The biggest challenge, according to Heather Gasda, CMP, APA’s director of meetings, is that the event is actually three meetings in one — the joint meeting as well as both AIA’s and APA’s own annual meetings. “Each society has its own academic program,” Gasda said, “but we do have a few joint sessions, and all sessions are open to all registrants, regardless of their affiliation.”
Gasda and Andri Cauldwell, AIA’s director of conferences and event planning, expect an increase in attendance over the 2013 meeting’s approximately 2,300 participants in Seattle — even though the event begins right after New Year’s Day. AIA and APA traditionally have chosen early-January dates to minimize the time that attendees — who are mostly professors and researchers — are away during the academic year. “On the plus side, we do tend to get very favorable rates and terms [with those dates],” Gasda said. “We had some concern this year because we start so early, but registrants seem to be liking the idea of spending New Year’s in Chicago.”

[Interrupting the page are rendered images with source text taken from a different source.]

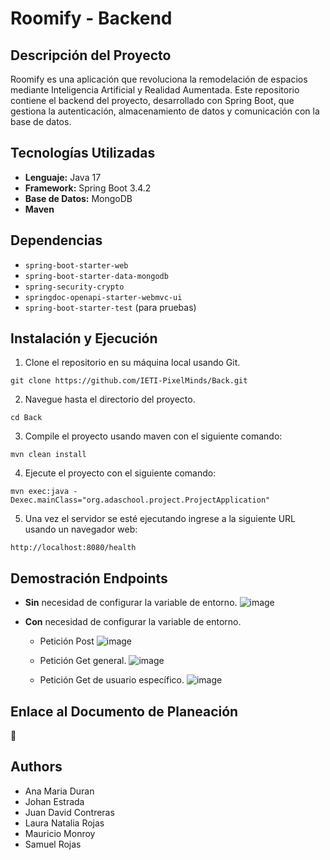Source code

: # Roomify - Backend

## Descripción del Proyecto
Roomify es una aplicación que revoluciona la remodelación de espacios mediante Inteligencia Artificial y Realidad Aumentada. Este repositorio contiene el backend del proyecto, desarrollado con Spring Boot, que gestiona la autenticación, almacenamiento de datos y comunicación con la base de datos.

## Tecnologías Utilizadas
- **Lenguaje:** Java 17  
- **Framework:** Spring Boot 3.4.2  
- **Base de Datos:** MongoDB
- **Maven** 

## Dependencias
- `spring-boot-starter-web`  
- `spring-boot-starter-data-mongodb`  
- `spring-security-crypto`  
- `springdoc-openapi-starter-webmvc-ui`  
- `spring-boot-starter-test` (para pruebas)  

## Instalación y Ejecución

1. Clone el repositorio en su máquina local usando Git.

```
git clone https://github.com/IETI-PixelMinds/Back.git
```

2. Navegue hasta el directorio del proyecto.

```
cd Back
```

3. Compile el proyecto usando maven con el siguiente comando:

```
mvn clean install
```

4. Ejecute el proyecto con el siguiente comando:

```
mvn exec:java -Dexec.mainClass="org.adaschool.project.ProjectApplication"
```

5. Una vez el servidor se esté ejecutando ingrese a la siguiente URL usando un navegador web:

```
http://localhost:8080/health
```

## Demostración Endpoints

- **Sin** necesidad de configurar la variable de entorno.
![image](https://github.com/user-attachments/assets/e0f8ef96-6b97-4a10-8844-6edc61f72f81)

- **Con** necesidad de configurar la variable de entorno.
    - Petición Post
![image](https://github.com/user-attachments/assets/f13f9440-058d-43b7-a344-f0cf486f88ba)

    - Petición Get general.
![image](https://github.com/user-attachments/assets/d8f07ccc-a02a-4c44-a524-c8e065707753)

    - Petición Get de usuario específico.
![image](https://github.com/user-attachments/assets/bb545bcc-3675-4e53-8248-47f2f610ffdf)

## Enlace al Documento de Planeación
📌

## Authors
- Ana Maria Duran
- Johan Estrada
- Juan David Contreras
- Laura Natalia Rojas
- Mauricio Monroy
- Samuel Rojas
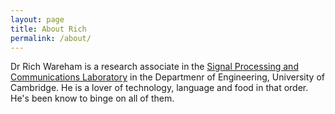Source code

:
 ```yaml
---
layout: page
title: About Rich
permalink: /about/
---
```


Dr Rich Wareham is a research associate in the [Signal Processing and
Communications Laboratory](http://sigproc.eng.cam.ac.uk/) in the Departmenr of
Engineering, University of Cambridge. He is a lover of technology, language and
food in that order. He's been know to binge on all of them.
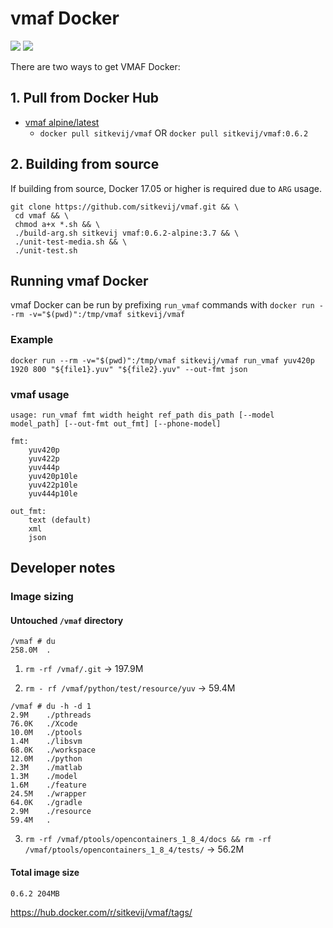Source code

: # vmaf Docker

[![](https://images.microbadger.com/badges/image/sitkevij/vmaf.svg)](https://microbadger.com/images/sitkevij/vmaf "docker layers") [![](https://images.microbadger.com/badges/version/sitkevij/vmaf.svg)](https://microbadger.com/images/sitkevij/vmaf "release version")

There are two ways to get VMAF Docker:

## 1. Pull from Docker Hub

- [vmaf alpine/latest](https://github.com/sitkevij/vmaf/tree/master/alpine)
  - `docker pull sitkevij/vmaf` OR `docker pull sitkevij/vmaf:0.6.2`

## 2. Building from source
If building from source, Docker 17.05 or higher is required due to `ARG` usage.
```
git clone https://github.com/sitkevij/vmaf.git && \
 cd vmaf && \
 chmod a+x *.sh && \
 ./build-arg.sh sitkevij vmaf:0.6.2-alpine:3.7 && \
 ./unit-test-media.sh && \
 ./unit-test.sh
```

## Running vmaf Docker
vmaf Docker can be run by prefixing `run_vmaf` commands with `docker run --rm -v="$(pwd)":/tmp/vmaf sitkevij/vmaf`

### Example
```
docker run --rm -v="$(pwd)":/tmp/vmaf sitkevij/vmaf run_vmaf yuv420p 1920 800 "${file1}.yuv" "${file2}.yuv" --out-fmt json
```

### vmaf usage
```
usage: run_vmaf fmt width height ref_path dis_path [--model model_path] [--out-fmt out_fmt] [--phone-model]

fmt:
    yuv420p
    yuv422p
    yuv444p
    yuv420p10le
    yuv422p10le
    yuv444p10le

out_fmt:
    text (default)
    xml
    json
```

## Developer notes

### Image sizing

#### Untouched `/vmaf` directory
```
/vmaf # du
258.0M  .
```

1. `rm -rf /vmaf/.git` -> 197.9M

2. `rm - rf /vmaf/python/test/resource/yuv` -> 59.4M

```
/vmaf # du -h -d 1
2.9M    ./pthreads
76.0K   ./Xcode
10.0M   ./ptools
1.4M    ./libsvm
68.0K   ./workspace
12.0M   ./python
2.3M    ./matlab
1.3M    ./model
1.6M    ./feature
24.5M   ./wrapper
64.0K   ./gradle
2.9M    ./resource
59.4M   .
```

3. `rm -rf /vmaf/ptools/opencontainers_1_8_4/docs && rm -rf /vmaf/ptools/opencontainers_1_8_4/tests/` -> 56.2M

#### Total image size
```
0.6.2 204MB
```
https://hub.docker.com/r/sitkevij/vmaf/tags/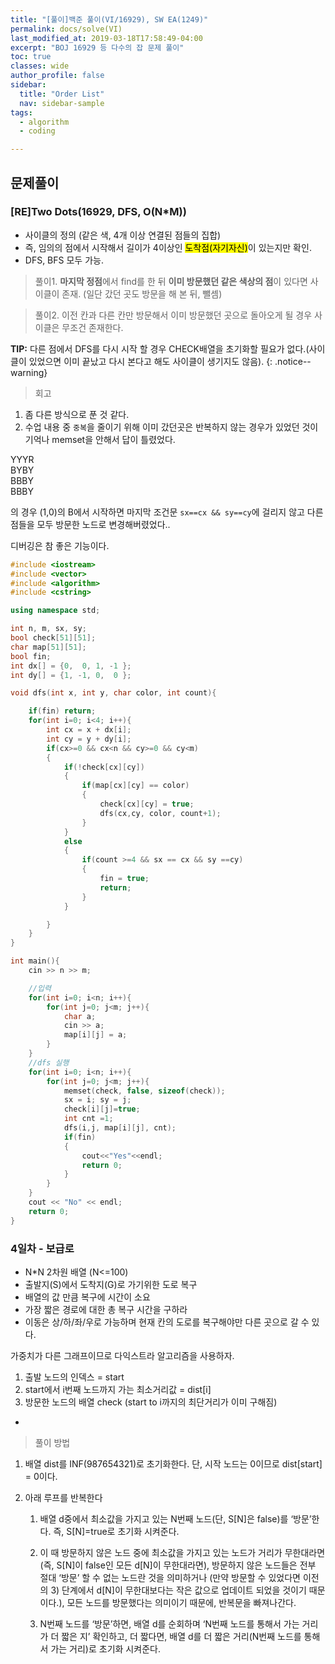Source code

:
 ```yaml
---
title: "[풀이]백준 풀이(VI/16929), SW EA(1249)"
permalink: docs/solve(VI)
last_modified_at: 2019-03-18T17:58:49-04:00
excerpt: "BOJ 16929 등 다수의 잡 문제 풀이"
toc: true
classes: wide
author_profile: false
sidebar:
  title: "Order List"
  nav: sidebar-sample
tags:
  - algorithm
  - coding

---
```



## 문제풀이

### [RE]Two Dots(16929, DFS, O(N*M))

- 사이클의 정의 (같은 색, 4개 이상 연결된 점들의 집합)
- 즉, 임의의 점에서 시작해서 길이가 4이상인 <mark>도착점(자기자신)</mark>이 있는지만 확인.
- DFS, BFS 모두 가능.

> 풀이1. **마지막 정점**에서 find를 한 뒤 **이미 방문했던 같은 색상의 점**이 있다면 사이클이 존재. (일단 갔던 곳도 방문을 해 본 뒤, 뺄셈)

> 풀이2. 이전 칸과 다른 칸만 방문해서 이미 방문했던 곳으로 돌아오게 될 경우 사이클은 무조건 존재한다.

**TIP:** 다른 점에서 DFS를 다시 시작 할 경우 CHECK배열을 초기화할 필요가 없다.(사이클이 있었으면 이미 끝났고 다시 본다고 해도 사이클이 생기지도 않음).
{: .notice--warning}

> 회고

1. 좀 다른 방식으로 푼 것 같다.
2. 수업 내용 중 `중복`을 줄이기 위해 이미 갔던곳은 반복하지 않는 경우가 있었던 것이 기억나 memset을 안해서 답이 틀렸었다.

YYYR   
BYBY    
BBBY    
BBBY   

의 경우 (1,0)의 B에서 시작하면 마지막 조건문 `sx==cx && sy==cy`에 걸리지 않고 다른 점들을 모두 방문한 노드로 변경해버렸었다..

디버깅은 참 좋은 기능이다.

```c++
#include <iostream>
#include <vector>
#include <algorithm>
#include <cstring>

using namespace std;

int n, m, sx, sy;
bool check[51][51];
char map[51][51];
bool fin;
int dx[] = {0,  0, 1, -1 };
int dy[] = {1, -1, 0,  0 };

void dfs(int x, int y, char color, int count){

	if(fin) return;
	for(int i=0; i<4; i++){
		int cx = x + dx[i];
		int cy = y + dy[i];
		if(cx>=0 && cx<n && cy>=0 && cy<m)
		{
			if(!check[cx][cy])
			{
				if(map[cx][cy] == color)
				{
					check[cx][cy] = true;
					dfs(cx,cy, color, count+1);
				}
			}
			else
			{
				if(count >=4 && sx == cx && sy ==cy)
				{
					fin = true;
					return;
				}
			}

		}
	}
}

int main(){
	cin >> n >> m;

	//입력
	for(int i=0; i<n; i++){
		for(int j=0; j<m; j++){
			char a;
			cin >> a;
			map[i][j] = a;
		}
	}
	//dfs 실행
	for(int i=0; i<n; i++){
		for(int j=0; j<m; j++){
			memset(check, false, sizeof(check));
			sx = i; sy = j;
			check[i][j]=true;
			int cnt =1;
			dfs(i,j, map[i][j], cnt);
			if(fin)
			{
				cout<<"Yes"<<endl;
				return 0;
			}
		}
	}
	cout << "No" << endl;
	return 0;
}


```


### 4일차 - 보급로

- N*N 2차원 배열 (N<=100)
- 출발지(S)에서 도착지(G)로 가기위한 도로 복구
- 배열의 값 만큼 복구에 시간이 소요
- 가장 짧은 경로에 대한 총 복구 시간을 구하라
- 이동은 상/하/좌/우로 가능하며 현재 칸의 도로를 복구해야만 다른 곳으로 갈 수 있다.

가중치가 다른 그래프이므로 다익스트라 알고리즘을 사용하자.

1. 출발 노드의 인덱스 = start
2. start에서 i번째 노드까지 가는 최소거리값 = dist[i]
3. 방문한 노드의 배열 check (start to i까지의 최단거리가 이미 구해짐)
-

> 풀이 방법

1. 배열 dist를 INF(987654321)로 초기화한다. 단, 시작 노드는 0이므로 dist[start] = 0이다.

2. 아래 루프를 반복한다
	
	1. 배열 d중에서 최소값을 가지고 있는 N번째 노드(단, S[N]은 false)를 ‘방문’한다. 즉, S[N]=true로 초기화 시켜준다.

	2.  이 때 방문하지 않은 노드 중에 최소값을 가지고 있는 노드가 거리가 무한대라면(즉, S[N]이 false인 모든 d[N]이 무한대라면), 방문하지 않은 노드들은 전부 절대 ‘방문’ 할 수 없는 노드란 것을 의미하거나 (만약 방문할 수 있었다면 이전의 3) 단계에서 d[N]이 무한대보다는 작은 값으로 업데이트 되었을 것이기 때문이다.), 모든 노드를 방문했다는 의미이기 때문에, 반복문을 빠져나간다.

	3. N번째 노드를 ‘방문’하면, 배열 d를 순회하며 ‘N번째 노드를 통해서 가는 거리가 더 짧은 지’ 확인하고, 더 짧다면, 배열 d를 더 짧은 거리(N번째 노드를 통해서 가는 거리)로 초기화 시켜준다.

Setting up the exhibit hall is another challenge that springs from the early dates, according to Cauldwell. The majority of exhibitors are book publishers, so their freight is heavy and thus expensive to ship. If organizers were to add the extra labor expense that would come with a Jan. 1 setup date, it would likely be prohibitively expensive for many exhibitors. To contain costs, Cauldwell plans instead to set up the hall on the morning of Jan. 2 rather than the day before the show begins.
Organizers were able to secure a good room rate based on the meeting’s dates, but that means that they have specific F&B minimums to meet at the Hyatt Regency, Gasda said. Whereas in previous years receptions might be held at local museums or outside venues, for this meeting most will be contained at the host hotel. Aside from specifically planned receptions and networking events, “The annual meeting tends to have a strong ‘family-reunion’ atmosphere to it,” Gasda said, “so there will be countless receptions and spur-of-the-moment gatherings amongst colleagues and old friends.”
But the most significant initiative is all in a name. The American Philological Association will officially change its name to the Society for Classical Studies at the meeting. Proposed in March 2012 by then-President Jeffrey Henderson, and recently accepted by APA members, the change is intended to better reflect the goals of the organization and to acknowledge that “Classical Studies is a more transparent and comprehensible description of what we do,” President Denis Feeny wrote in a September letter to APA membership. “Classical Studies is also a more all-embracing term for the range of skills and disciplines within our professional domain.”
Convene’s Pre-Con/Post-Con series asks meeting planners about their challenges and how they intend to address them (Pre-Con), and then circles back around after the meeting has occurred (Post-Con) to see how well they worked out.